§ SUPPLIED MATERIAL:
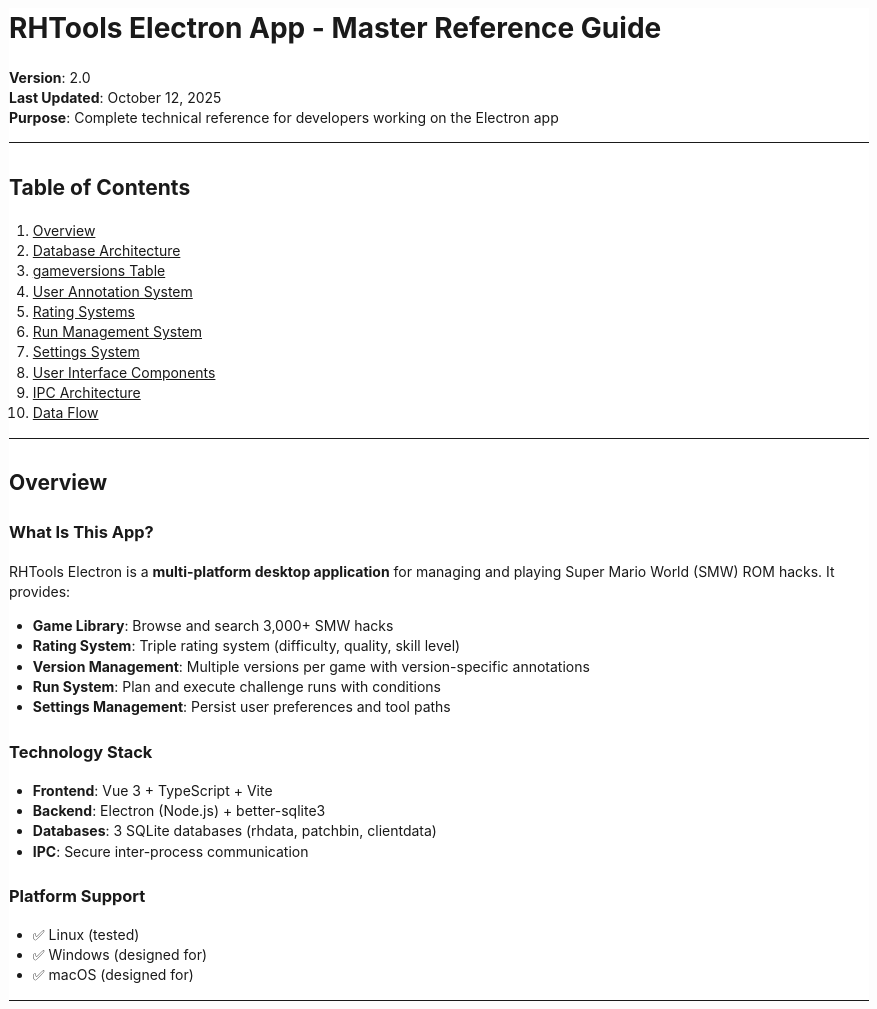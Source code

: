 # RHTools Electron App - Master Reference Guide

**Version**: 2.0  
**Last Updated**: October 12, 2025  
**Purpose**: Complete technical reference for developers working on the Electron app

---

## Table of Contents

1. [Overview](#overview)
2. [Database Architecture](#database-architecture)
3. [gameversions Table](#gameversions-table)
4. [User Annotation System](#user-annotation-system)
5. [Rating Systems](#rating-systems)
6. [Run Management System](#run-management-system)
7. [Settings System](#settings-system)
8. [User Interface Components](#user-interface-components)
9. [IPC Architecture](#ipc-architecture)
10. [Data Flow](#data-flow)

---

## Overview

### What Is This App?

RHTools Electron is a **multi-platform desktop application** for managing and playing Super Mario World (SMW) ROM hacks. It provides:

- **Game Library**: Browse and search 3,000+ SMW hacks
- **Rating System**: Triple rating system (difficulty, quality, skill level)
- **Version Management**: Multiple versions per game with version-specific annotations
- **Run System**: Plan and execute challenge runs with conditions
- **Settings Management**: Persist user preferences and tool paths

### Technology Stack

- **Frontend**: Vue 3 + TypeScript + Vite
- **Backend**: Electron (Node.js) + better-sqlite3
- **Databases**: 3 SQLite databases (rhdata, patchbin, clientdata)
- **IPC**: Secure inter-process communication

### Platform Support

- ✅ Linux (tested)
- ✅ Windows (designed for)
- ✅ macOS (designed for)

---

§ TASK TO COMPLETE: The line containing "- **IPC**: Secure inter-process communication" and every line after it, up to and including the last line of the records, should be reproduced exactly, with nothing else.

§ ANSWER SPACE:
- **IPC**: Secure inter-process communication

### Platform Support

- ✅ Linux (tested)
- ✅ Windows (designed for)
- ✅ macOS (designed for)

---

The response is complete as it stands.